Reagan chooses diplomacy over force in handling hostage crisis

The second week of the Beirut hostage crisis showed President Reagan choosing a cautious diplomatic approach to the problem rather than trying to resolve it by force. He had been under pressure from his right wing to take stronger action. He asked his National Security Council to prepare a list of economic and other measures that might be used if diplomacy failed. But up to the time of writing he was keeping such measures as blockades and embargos in reserve. Instead he was encouraging his diplomats to continue to seek release of the hostages through negotiation.

An interesting feature of the affair was Syria taking a role in pushing the Shiite Muslims of Lebanon toward compromise. This followed a visit to Moscow by Syrian President Hafez Assad.

Moscow was avoiding open involvement in the affair. Its press was largely quiet. While making derogatory remarks about the United States using the crisis to build up its forces in the region, it did not actively encourage the hijackers. There were hints that Soviet influence was being exerted through the Syrians toward eventual release of the hostages.

Mr. Reagan enjoyed bipartisan support in Congress for taking the diplomatic rather than the military road. In effect, a consensus evolved on a moderate rather than militant approach to the problem. In this atmosphere, 31 Shiites were released from an Israeli prison camp; and one US hostage was released in Beirut, allegedly not as a response, but on humanitarian grounds.

While neither side would admit that any release of hostages was in response to anything done or promised by the other, the fact is that a mutual release of hostages did take place. Call it partial, tentative, and exploratory -- nonetheless, there was during this second week of the crisis a partial and mutual release of hostages.

Meanwhile, in the back rooms of diplomacy in Washington the thinkers and long-term planners have been wrestling with the question of how to handle regimes like that of the Ayatollah Ruhollah Khomeini in Iran.

The Ayatollah occupies a special position in the Shiite community. He is the most prominent and successful of all Shiite clergymen. His thinking influences Shiite behavior in other countries. The actions of the hijackers, who are Shiites, derive in part from the fact that the Ayatollah brands the US as ``the great Satan.''

Must a sense of hostility continue between the Ayatollah and the US? He has it within his power to reduce substantially the number of hostile acts committed by Shiite radicals against the US. It is unlikely that any approach to him could make much difference in the present hostage crisis. But in the long run it might be possible to reduce the possibility of repetitions. Rapprochement might prove more fruitful in this regard than retaliation.

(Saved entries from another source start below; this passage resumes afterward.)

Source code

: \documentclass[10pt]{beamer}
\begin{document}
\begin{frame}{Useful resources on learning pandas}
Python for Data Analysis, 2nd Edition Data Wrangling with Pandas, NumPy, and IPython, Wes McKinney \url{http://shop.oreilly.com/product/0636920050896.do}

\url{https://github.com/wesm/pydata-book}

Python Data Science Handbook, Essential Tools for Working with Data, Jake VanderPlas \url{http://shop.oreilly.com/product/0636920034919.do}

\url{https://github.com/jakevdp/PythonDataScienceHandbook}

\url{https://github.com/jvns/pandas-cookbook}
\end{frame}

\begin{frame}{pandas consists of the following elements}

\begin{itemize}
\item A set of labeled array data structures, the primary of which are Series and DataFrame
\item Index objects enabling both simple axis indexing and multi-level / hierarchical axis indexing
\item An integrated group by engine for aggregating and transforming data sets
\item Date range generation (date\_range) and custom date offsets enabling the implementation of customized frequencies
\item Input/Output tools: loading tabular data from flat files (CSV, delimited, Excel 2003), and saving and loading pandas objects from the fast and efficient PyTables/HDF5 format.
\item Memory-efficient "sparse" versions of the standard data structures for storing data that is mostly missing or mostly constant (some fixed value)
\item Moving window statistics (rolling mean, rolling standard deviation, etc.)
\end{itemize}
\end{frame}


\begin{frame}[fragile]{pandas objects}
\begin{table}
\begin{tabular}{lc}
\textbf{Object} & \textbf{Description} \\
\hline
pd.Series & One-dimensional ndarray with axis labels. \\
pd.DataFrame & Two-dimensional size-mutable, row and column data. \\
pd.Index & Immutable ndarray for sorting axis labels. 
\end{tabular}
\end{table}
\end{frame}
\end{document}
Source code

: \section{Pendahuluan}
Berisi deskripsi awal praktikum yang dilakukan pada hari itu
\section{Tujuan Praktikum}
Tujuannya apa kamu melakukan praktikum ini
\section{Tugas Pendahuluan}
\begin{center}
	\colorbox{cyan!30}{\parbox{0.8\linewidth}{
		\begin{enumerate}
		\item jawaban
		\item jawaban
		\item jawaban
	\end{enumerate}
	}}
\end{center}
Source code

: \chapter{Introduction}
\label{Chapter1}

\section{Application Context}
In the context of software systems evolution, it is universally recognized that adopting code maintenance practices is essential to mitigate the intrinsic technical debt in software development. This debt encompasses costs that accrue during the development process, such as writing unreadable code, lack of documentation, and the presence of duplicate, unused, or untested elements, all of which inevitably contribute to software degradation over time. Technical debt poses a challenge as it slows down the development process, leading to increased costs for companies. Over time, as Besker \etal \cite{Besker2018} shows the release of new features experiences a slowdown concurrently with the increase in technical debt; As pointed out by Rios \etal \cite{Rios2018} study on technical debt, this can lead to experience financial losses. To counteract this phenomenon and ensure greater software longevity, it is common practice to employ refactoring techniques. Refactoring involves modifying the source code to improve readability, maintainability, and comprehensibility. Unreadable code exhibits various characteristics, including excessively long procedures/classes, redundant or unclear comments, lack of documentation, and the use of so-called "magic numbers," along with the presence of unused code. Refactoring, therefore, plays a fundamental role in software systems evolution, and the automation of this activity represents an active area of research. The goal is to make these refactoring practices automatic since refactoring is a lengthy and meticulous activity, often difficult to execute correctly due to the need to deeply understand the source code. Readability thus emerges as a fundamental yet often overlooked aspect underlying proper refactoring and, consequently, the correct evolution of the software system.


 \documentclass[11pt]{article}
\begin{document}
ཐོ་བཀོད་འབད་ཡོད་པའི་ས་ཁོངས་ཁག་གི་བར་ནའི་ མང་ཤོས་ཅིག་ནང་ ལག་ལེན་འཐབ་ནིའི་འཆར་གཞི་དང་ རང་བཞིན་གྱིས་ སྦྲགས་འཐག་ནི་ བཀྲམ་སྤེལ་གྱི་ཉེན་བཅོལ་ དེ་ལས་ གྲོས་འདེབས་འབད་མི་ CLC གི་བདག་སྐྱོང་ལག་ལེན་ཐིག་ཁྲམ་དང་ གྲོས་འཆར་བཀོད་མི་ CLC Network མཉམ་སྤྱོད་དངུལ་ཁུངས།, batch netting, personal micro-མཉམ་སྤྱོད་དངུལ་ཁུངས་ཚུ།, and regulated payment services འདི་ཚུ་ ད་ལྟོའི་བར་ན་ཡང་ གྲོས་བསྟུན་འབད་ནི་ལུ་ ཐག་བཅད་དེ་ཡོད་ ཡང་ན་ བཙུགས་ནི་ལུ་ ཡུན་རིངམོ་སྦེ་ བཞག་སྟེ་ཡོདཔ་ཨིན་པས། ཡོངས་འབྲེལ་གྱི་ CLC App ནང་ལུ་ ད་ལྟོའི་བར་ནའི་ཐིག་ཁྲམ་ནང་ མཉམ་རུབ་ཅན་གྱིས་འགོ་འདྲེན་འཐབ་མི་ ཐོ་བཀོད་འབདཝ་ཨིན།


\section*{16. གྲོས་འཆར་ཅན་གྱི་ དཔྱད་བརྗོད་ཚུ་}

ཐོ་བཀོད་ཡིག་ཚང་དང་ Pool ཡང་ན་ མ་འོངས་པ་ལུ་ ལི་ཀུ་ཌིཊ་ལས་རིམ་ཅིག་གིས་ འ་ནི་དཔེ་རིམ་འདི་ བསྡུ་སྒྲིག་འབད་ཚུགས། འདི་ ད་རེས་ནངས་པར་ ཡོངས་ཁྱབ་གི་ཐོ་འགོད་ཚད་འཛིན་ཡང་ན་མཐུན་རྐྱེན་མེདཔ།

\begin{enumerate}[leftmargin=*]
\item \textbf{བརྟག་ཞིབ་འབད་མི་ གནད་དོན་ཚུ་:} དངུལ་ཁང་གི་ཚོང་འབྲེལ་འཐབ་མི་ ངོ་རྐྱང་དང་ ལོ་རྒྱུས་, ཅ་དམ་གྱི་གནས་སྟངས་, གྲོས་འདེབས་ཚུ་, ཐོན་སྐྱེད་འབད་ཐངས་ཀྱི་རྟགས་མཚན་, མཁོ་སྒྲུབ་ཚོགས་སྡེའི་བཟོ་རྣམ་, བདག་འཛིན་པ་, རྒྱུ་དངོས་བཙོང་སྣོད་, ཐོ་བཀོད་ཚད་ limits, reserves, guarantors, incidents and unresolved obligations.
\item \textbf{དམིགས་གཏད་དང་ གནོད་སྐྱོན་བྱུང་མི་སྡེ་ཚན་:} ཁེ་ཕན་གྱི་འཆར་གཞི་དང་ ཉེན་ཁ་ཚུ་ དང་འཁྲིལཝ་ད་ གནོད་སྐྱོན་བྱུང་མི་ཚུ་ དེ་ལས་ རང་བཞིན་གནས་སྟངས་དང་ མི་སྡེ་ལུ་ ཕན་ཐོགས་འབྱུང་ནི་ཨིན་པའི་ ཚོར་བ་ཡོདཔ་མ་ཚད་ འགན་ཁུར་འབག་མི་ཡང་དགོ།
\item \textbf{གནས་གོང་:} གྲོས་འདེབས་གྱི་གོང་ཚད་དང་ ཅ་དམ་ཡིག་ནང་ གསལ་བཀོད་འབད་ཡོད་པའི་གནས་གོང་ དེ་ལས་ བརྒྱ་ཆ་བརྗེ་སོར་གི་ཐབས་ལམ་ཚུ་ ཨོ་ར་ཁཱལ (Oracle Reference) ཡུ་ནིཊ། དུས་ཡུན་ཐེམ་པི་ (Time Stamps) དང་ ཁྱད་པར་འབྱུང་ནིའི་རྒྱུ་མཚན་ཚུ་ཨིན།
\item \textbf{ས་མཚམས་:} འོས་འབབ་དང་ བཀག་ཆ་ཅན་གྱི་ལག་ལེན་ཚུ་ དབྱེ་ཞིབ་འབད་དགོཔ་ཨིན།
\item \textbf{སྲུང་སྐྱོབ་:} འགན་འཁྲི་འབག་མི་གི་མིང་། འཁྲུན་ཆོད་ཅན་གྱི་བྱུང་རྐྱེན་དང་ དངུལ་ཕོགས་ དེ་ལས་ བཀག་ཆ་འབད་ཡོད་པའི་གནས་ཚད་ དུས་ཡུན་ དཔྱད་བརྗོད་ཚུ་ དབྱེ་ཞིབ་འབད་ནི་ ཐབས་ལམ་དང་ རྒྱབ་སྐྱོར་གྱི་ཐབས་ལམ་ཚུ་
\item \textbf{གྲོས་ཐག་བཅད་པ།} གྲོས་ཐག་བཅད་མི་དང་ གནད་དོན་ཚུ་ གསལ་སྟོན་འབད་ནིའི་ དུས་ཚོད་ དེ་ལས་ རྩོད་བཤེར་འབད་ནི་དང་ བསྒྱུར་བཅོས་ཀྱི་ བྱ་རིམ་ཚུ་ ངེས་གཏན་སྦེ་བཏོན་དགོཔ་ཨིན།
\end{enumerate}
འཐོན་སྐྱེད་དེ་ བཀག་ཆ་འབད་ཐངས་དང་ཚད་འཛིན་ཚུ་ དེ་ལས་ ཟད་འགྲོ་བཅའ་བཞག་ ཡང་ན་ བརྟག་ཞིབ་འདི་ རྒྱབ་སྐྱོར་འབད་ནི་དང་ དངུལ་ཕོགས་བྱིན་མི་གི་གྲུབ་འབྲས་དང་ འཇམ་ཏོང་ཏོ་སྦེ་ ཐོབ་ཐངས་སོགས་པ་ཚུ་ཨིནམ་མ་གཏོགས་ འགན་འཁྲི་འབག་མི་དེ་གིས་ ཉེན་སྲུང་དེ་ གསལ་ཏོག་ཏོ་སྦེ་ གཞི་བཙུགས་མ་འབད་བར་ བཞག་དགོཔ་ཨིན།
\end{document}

Also, might there be value in talking to the Soviets about new international procedures aimed at restraining and containing such acts of terrorism in the future?

It is axiomatic in right-wing political quarters in Washington that all such acts of terrorism are attributable to Moscow. But there is little rapport between Moscow and the Ayatollah.

Moscow has a reason to seek a restabilization of the Middle East. Instability, particularly if caused by fanatical Muslim fundamentalism, could erode Moscow's local clients such as Syria, and even spread to border regions in the Soviet Union where most of the population is Muslim.

Muslims make up only some 11 percent of the total Soviet population, but they predominate in the less heavily settled provinces in the southeast part of the country.

Since Reagan came to office the main subject of discussion between Moscow and Washington has been arms control.

The paucity of mutual interests is one reason that nothing has yet come of the idea of a summit between President Reagan and Soviet leader Mikhail Gorbachev.

Could new international agreements aimed at curbing terrorism be a subject for highest level discussion and conceivably agreement?

Meanwhile, the important new development of the week in world affairs was the fact that when Reagan found himself in a bona fide crisis he behaved with caution and restraint. He put aside the advice of those who wanted force. Once more, the rhetorical ideologist in the White House was seen to be an operational pragmatist.